The rise of a digital-first world has changed the way customers and brands interact, especially via contact centres. New channels have given consumers more ways than ever to raise queries or issues, making it essential for businesses to develop comprehensive multichannel strategies.
Emotionally intelligent leaders can facilitate the success of these strategies, connecting more naturally with their employees and inspiring an agile, open-minded approach to CX and empathy.
Successful cross-channel strategies are borne from a recognition that customers don’t, in fact, see ‘channels’ at all. They see different means of contacting a business, varying by degrees of effort taken and reward perceived. And customer journeys are no longer sequential: picture someone in an electronics shop, looking to buy a new TV while conducting a price comparison search online.
As a result, empathetic agents – empowered by journey mapping, personas and data analytics – can better understand the end-to-end journey and make real-time interventions when, where and how customers require them.
According to research conducted by eConsultancy, most UK companies recognise the need for fluent cross-channel collaboration, yet 70% fall short of the mark. 41% of respondents see their organisation’s structure as a significant barrier to omnichannel customer experience.
Empathy is a natural human ability, enabling us to read and interpret the feelings of people around us and react accordingly. Nevertheless, contact centre agents might feel constrained or pressured by commercial imperatives (KPIs or counter-intuitive targets) to ignore this natural instinct and stick to protocol.
These elements combine to create an environment that “short circuits that natural human instinct and forces the advisor to worry more about self-preservation” than providing a humane and sincere experience to the customer.
To avoid this, contact centre leaders should encourage an open culture that prioritises people just as much as it does profit, empowering agents with training in soft skills such as customer empathy and critical decision-making. In turn, this will enable agents to think creatively when making individual judgement calls and ‘go the extra mile’ to ensure excellent empathy in customer service.
CX and empathy hold the key to great CX, and also allow agents to act naturally, develop professionally and derive greater satisfaction from their work than they would from a more rigid approach to customer service.
In today’s business landscape, agile organisations are more likely to succeed.
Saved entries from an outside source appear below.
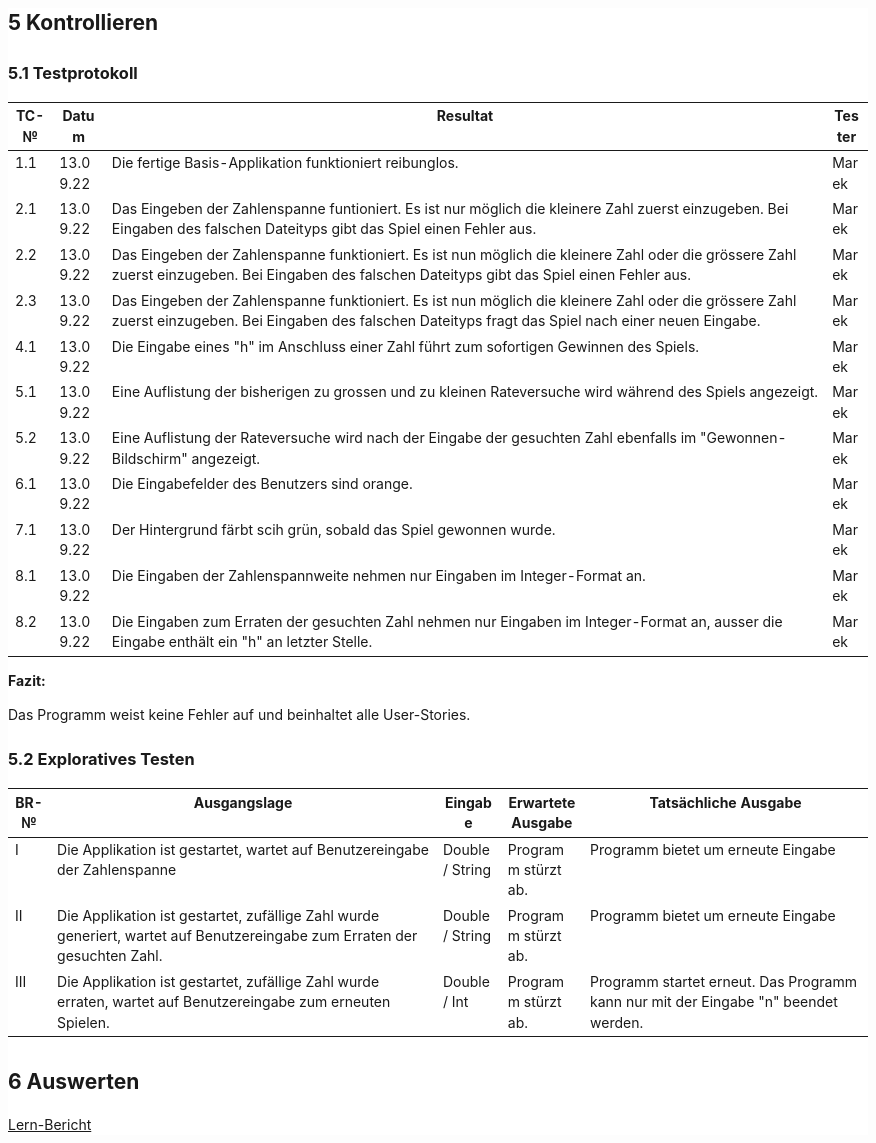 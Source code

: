 ## 5 Kontrollieren

### 5.1 Testprotokoll

| TC-№ | Datum | Resultat | Tester |
| ---- | ----- | -------- | ------ |
| 1.1  |  13.09.22  |  Die fertige  Basis-Applikation funktioniert reibunglos.  |  Marek |
| 2.1  |  13.09.22  |  Das Eingeben der Zahlenspanne funtioniert. Es ist nur möglich die kleinere Zahl zuerst einzugeben. Bei Eingaben des falschen Dateityps gibt das Spiel einen Fehler aus.        |  Marek     |
| 2.2  |  13.09.22  |  Das Eingeben der Zahlenspanne funktioniert. Es ist nun möglich die kleinere Zahl oder die grössere Zahl zuerst einzugeben. Bei Eingaben des falschen Dateityps gibt das Spiel einen Fehler aus.   |  Marek |
| 2.3  |  13.09.22  |  Das Eingeben der Zahlenspanne funktioniert. Es ist nun möglich die kleinere Zahl oder die grössere Zahl zuerst einzugeben. Bei Eingaben des falschen Dateityps fragt das Spiel nach einer neuen Eingabe.   |  Marek |
| 4.1  |  13.09.22  |  Die Eingabe eines "h" im Anschluss einer Zahl führt zum sofortigen Gewinnen des Spiels.    |  Marek |
| 5.1  |  13.09.22  |  Eine Auflistung der bisherigen zu grossen und zu kleinen Rateversuche wird während des Spiels angezeigt.   |  Marek |
| 5.2  |  13.09.22  |  Eine Auflistung der Rateversuche wird nach der Eingabe der gesuchten Zahl ebenfalls im "Gewonnen-Bildschirm" angezeigt.   |  Marek |
| 6.1  |  13.09.22  |  Die Eingabefelder des Benutzers sind orange.   |  Marek |
| 7.1  |  13.09.22  |  Der Hintergrund färbt scih grün, sobald das Spiel gewonnen wurde.   |  Marek |
| 8.1  |  13.09.22  |  Die Eingaben der Zahlenspannweite nehmen nur Eingaben im Integer-Format an.   |  Marek |
| 8.2  |  13.09.22  |  Die Eingaben zum Erraten der gesuchten Zahl nehmen nur Eingaben im Integer-Format an, ausser die Eingabe enthält ein "h" an letzter Stelle.  | Marek |

**Fazit:**

Das Programm weist keine Fehler auf und beinhaltet alle User-Stories.

### 5.2 Exploratives Testen

| BR-№ | Ausgangslage | Eingabe | Erwartete Ausgabe | Tatsächliche Ausgabe |
| ---- | ------------ | ------- | ----------------- | -------------------- |
| I    |  Die Applikation ist gestartet, wartet auf Benutzereingabe der Zahlenspanne | Double / String | Programm stürzt ab. | Programm bietet um erneute Eingabe |
| II   |  Die Applikation ist gestartet, zufällige Zahl wurde generiert, wartet auf Benutzereingabe zum Erraten der gesuchten Zahl. | Double / String | Programm stürzt ab. | Programm bietet um erneute Eingabe |
| III  |  Die Applikation ist gestartet, zufällige Zahl wurde erraten, wartet auf Benutzereingabe zum erneuten Spielen. | Double / Int | Programm stürzt ab. | Programm startet erneut. Das Programm kann nur mit der Eingabe "n" beendet werden. |

## 6 Auswerten

[Lern-Bericht](https://github.com/marekvonrogall/LA_1001/edit/main/Lern-Bericht.md)
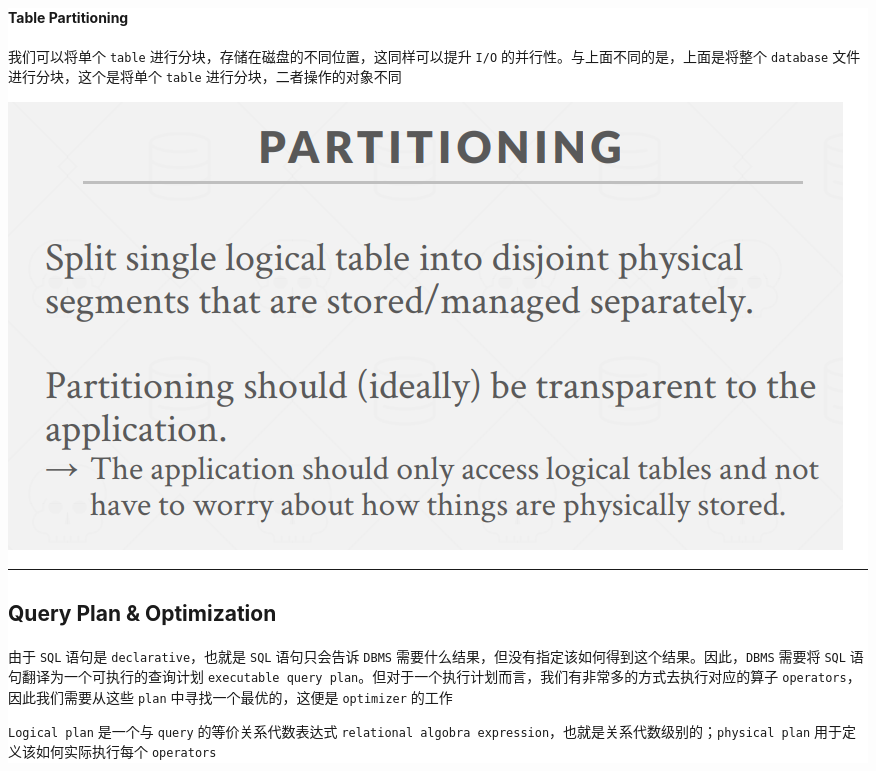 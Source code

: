 #### Table Partitioning

我们可以将单个 `table` 进行分块，存储在磁盘的不同位置，这同样可以提升 `I/O` 的并行性。与上面不同的是，上面是将整个 `database` 文件进行分块，这个是将单个 `table` 进行分块，二者操作的对象不同

![Partitioning](./img/Partitioning.png)

---

## Query Plan & Optimization

由于 `SQL` 语句是 `declarative`，也就是 `SQL` 语句只会告诉 `DBMS` 需要什么结果，但没有指定该如何得到这个结果。因此，`DBMS` 需要将 `SQL` 语句翻译为一个可执行的查询计划 `executable query plan`。但对于一个执行计划而言，我们有非常多的方式去执行对应的算子 `operators`，因此我们需要从这些 `plan` 中寻找一个最优的，这便是 `optimizer` 的工作

`Logical plan` 是一个与 `query` 的等价关系代数表达式 `relational algobra expression`，也就是关系代数级别的；`physical plan` 用于定义该如何实际执行每个 `operators`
McKinsey found that agile business units dealing with customer empathy and satisfaction outperformed non-agile competitors 93% of the time.
Many organisations now recognise how customer empathy can instil agility, and are beginning to take steps to better understand the needs and experiences of their employees and the communities that surround their business. As challenging as recent times have been, this recognition may be the silver lining that helps to unlock greater empathy in customer service.